> _THE PROBLEM_:
Find and copy each line of the data that includes "used".

> _Source data_:
+++
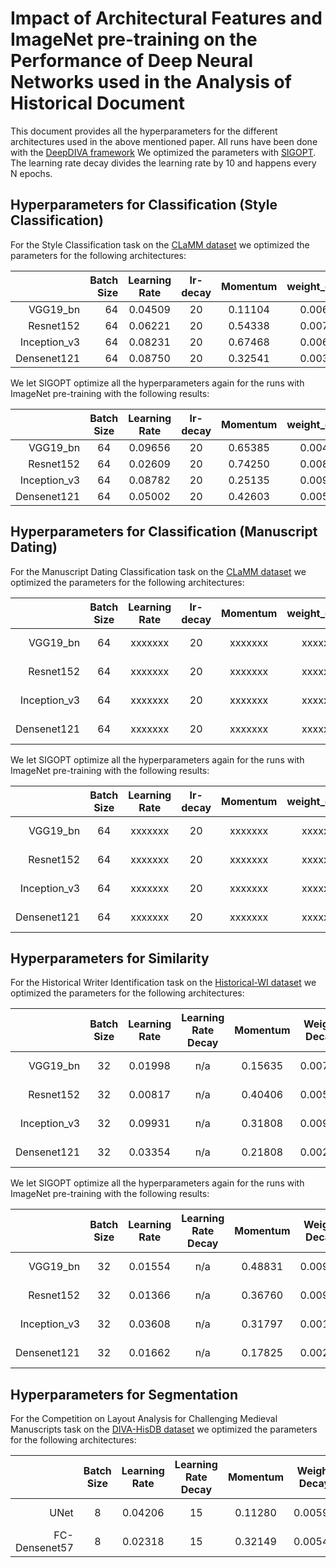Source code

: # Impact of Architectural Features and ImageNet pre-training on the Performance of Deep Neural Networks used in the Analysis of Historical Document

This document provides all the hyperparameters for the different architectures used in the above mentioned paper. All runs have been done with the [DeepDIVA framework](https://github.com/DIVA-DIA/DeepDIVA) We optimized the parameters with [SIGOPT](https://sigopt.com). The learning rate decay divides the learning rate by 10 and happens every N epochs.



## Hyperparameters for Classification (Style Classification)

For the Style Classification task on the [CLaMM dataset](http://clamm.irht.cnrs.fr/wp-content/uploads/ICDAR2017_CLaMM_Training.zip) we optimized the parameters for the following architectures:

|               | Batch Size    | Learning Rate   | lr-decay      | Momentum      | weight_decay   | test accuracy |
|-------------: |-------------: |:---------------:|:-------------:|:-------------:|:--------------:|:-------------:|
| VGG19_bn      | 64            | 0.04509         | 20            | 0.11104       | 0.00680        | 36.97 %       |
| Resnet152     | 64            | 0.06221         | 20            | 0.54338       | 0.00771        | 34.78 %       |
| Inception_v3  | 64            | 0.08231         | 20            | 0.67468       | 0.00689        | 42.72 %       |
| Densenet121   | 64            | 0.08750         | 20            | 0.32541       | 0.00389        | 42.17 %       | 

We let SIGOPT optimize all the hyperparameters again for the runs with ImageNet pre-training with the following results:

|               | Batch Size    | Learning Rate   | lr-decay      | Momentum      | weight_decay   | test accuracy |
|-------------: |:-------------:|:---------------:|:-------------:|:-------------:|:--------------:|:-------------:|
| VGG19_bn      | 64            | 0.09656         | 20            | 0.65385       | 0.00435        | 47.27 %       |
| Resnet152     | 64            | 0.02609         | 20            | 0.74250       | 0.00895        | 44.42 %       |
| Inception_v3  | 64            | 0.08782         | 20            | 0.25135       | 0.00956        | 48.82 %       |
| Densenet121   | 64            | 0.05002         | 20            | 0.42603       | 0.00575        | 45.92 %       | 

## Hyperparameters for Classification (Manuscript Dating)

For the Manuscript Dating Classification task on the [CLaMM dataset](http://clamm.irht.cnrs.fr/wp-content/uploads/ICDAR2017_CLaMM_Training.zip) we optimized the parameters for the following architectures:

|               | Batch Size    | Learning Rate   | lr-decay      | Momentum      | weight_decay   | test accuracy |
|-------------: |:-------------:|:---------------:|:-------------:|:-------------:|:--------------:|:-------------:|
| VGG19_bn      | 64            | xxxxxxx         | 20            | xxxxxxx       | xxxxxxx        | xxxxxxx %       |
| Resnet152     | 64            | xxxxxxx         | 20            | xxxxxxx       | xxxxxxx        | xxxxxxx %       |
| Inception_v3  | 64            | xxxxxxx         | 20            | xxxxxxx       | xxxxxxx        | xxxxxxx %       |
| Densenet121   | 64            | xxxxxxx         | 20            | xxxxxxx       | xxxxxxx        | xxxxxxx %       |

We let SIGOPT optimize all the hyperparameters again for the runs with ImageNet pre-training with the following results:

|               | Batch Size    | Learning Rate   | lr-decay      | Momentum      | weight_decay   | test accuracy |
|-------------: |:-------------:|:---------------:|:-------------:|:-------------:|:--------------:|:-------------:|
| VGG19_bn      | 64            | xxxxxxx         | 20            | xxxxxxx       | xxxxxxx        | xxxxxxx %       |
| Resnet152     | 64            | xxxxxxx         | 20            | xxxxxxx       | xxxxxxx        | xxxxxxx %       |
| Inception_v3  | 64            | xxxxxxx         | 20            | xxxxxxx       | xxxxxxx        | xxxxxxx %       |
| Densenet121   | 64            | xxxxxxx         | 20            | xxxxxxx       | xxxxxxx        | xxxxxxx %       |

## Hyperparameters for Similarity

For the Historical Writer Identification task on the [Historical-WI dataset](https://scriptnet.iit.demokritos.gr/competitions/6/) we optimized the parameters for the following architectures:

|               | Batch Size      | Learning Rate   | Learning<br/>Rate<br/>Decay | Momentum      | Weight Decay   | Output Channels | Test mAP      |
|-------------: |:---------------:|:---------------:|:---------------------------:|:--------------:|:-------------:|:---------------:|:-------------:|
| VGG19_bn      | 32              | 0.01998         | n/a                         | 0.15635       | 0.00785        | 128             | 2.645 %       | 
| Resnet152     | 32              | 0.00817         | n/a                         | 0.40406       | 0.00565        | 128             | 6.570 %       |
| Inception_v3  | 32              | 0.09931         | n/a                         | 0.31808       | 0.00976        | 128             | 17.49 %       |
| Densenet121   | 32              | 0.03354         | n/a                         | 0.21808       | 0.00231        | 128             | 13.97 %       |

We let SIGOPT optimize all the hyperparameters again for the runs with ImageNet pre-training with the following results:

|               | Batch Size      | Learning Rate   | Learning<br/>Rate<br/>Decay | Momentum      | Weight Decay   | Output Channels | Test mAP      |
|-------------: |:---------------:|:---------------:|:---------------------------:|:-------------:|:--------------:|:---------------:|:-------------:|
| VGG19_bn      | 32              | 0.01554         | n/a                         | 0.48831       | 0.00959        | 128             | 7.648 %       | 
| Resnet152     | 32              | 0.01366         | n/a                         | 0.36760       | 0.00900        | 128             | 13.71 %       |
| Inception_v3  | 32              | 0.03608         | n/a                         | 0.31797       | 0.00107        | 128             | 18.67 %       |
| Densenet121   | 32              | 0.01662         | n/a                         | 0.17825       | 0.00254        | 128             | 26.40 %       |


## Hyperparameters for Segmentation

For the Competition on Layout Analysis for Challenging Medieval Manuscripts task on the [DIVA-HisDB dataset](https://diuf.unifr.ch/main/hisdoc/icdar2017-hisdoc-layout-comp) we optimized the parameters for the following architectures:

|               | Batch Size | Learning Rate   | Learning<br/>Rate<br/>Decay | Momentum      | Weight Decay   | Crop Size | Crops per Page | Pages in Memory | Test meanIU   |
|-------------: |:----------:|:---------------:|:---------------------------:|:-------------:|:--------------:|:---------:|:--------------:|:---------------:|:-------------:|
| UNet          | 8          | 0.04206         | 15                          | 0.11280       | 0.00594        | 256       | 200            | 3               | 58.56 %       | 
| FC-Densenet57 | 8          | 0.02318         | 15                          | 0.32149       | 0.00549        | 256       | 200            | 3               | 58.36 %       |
+++
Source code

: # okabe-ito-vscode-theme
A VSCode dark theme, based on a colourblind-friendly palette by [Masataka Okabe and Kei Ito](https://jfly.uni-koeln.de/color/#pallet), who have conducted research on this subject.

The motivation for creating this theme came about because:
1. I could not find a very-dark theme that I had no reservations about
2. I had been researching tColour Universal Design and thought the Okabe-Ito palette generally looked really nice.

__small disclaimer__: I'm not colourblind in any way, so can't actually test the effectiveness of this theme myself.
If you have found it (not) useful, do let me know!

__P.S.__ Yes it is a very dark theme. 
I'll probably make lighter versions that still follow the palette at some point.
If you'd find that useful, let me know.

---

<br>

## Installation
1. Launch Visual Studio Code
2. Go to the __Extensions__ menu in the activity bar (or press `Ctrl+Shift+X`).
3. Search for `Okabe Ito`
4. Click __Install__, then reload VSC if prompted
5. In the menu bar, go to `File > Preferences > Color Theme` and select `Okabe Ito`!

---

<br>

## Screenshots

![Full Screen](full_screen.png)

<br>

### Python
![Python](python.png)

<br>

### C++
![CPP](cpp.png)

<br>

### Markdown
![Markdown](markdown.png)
+++
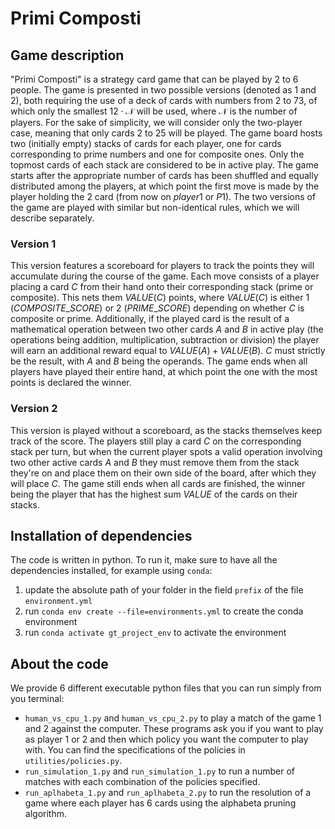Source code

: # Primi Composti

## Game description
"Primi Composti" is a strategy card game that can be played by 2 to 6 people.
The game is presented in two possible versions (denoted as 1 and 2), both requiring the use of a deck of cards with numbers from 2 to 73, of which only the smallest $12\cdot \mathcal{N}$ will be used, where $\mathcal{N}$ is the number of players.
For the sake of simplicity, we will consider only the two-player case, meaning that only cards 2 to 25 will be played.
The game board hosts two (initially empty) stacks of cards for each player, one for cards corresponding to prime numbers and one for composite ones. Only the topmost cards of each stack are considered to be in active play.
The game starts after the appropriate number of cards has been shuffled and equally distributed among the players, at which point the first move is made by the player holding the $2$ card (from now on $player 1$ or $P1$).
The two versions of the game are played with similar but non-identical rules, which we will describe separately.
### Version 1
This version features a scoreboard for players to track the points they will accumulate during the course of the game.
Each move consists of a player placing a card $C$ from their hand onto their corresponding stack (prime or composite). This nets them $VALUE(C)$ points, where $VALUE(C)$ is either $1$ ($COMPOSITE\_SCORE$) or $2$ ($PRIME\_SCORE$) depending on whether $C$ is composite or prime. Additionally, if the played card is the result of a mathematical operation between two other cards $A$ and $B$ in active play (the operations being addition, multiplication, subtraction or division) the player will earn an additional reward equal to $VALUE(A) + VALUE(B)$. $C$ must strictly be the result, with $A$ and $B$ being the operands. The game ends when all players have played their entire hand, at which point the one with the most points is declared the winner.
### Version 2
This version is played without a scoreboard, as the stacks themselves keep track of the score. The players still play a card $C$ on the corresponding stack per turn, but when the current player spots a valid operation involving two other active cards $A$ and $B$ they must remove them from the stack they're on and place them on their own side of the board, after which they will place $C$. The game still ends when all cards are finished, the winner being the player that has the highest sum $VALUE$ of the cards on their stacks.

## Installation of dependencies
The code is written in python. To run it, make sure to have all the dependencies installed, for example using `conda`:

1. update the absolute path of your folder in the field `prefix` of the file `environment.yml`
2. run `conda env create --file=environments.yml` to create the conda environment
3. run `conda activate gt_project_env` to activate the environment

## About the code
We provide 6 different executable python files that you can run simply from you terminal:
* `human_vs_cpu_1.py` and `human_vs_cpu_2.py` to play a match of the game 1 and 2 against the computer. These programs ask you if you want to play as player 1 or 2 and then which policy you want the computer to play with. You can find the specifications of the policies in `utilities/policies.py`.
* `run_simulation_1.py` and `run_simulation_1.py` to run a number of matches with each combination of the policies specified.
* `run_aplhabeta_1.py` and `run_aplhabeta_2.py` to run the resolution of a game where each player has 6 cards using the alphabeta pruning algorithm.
+++
> _ANSWER SECTION_:
: # Impact of Architectural Features and ImageNet pre-training on the Performance of Deep Neural Networks used in the Analysis of Historical Document
This document provides all the hyperparameters for the different architectures used in the above mentioned paper. All runs have been done with the [DeepDIVA framework](https://github.com/DIVA-DIA/DeepDIVA) We optimized the parameters with [SIGOPT](https://sigopt.com). The learning rate decay divides the learning rate by 10 and happens every N epochs.
The game is presented in two possible versions (denoted as 1 and 2), both requiring the use of a deck of cards with numbers from 2 to 73, of which only the smallest $12\cdot \mathcal{N}$ will be used, where $\mathcal{N}$ is the number of players.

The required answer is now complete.